=== REQUIRED WORK ===
What number of lines in the records below hold the word "findPrimaryBranchByRestaurantId"? Give that number alone.

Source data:
⟨

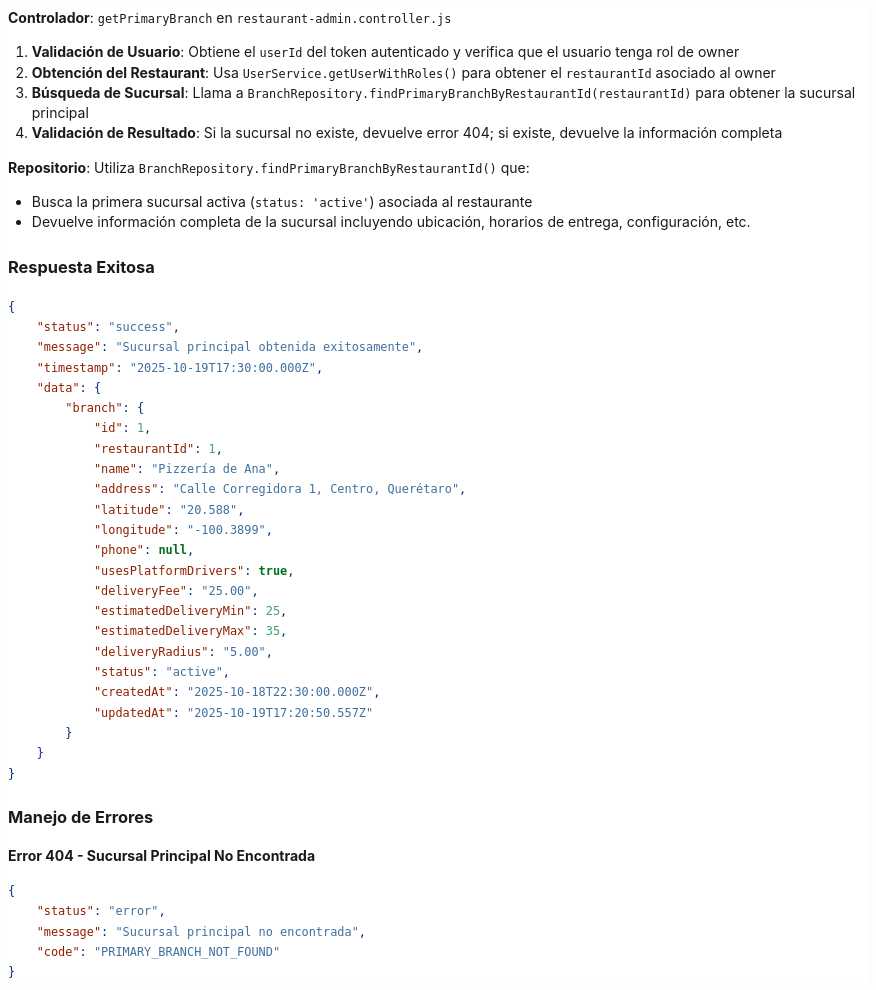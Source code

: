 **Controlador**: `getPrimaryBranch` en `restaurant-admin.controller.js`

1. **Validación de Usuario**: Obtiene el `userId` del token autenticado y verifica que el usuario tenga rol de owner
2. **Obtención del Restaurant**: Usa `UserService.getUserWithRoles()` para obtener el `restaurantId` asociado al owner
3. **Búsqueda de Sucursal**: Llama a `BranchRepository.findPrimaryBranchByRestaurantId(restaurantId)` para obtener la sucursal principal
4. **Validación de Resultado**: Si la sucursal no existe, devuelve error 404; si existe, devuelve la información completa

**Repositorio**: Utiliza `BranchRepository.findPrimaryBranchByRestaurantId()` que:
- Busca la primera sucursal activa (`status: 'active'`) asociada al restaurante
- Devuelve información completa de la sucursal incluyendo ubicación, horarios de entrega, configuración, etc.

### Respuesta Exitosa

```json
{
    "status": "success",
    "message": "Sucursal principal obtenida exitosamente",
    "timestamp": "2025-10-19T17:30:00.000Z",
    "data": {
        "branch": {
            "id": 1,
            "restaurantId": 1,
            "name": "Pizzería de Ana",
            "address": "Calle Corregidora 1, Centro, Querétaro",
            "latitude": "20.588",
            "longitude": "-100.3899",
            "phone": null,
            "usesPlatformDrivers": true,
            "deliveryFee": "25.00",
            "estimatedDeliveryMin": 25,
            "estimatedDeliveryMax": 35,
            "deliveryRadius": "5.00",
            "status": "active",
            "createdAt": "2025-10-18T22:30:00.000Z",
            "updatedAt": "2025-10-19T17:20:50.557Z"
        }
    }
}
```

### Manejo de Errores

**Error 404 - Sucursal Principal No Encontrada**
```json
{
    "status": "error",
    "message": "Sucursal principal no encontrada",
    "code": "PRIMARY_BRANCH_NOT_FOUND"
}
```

⟩

=== SOLUTION TO THIS EXERCISE ===
2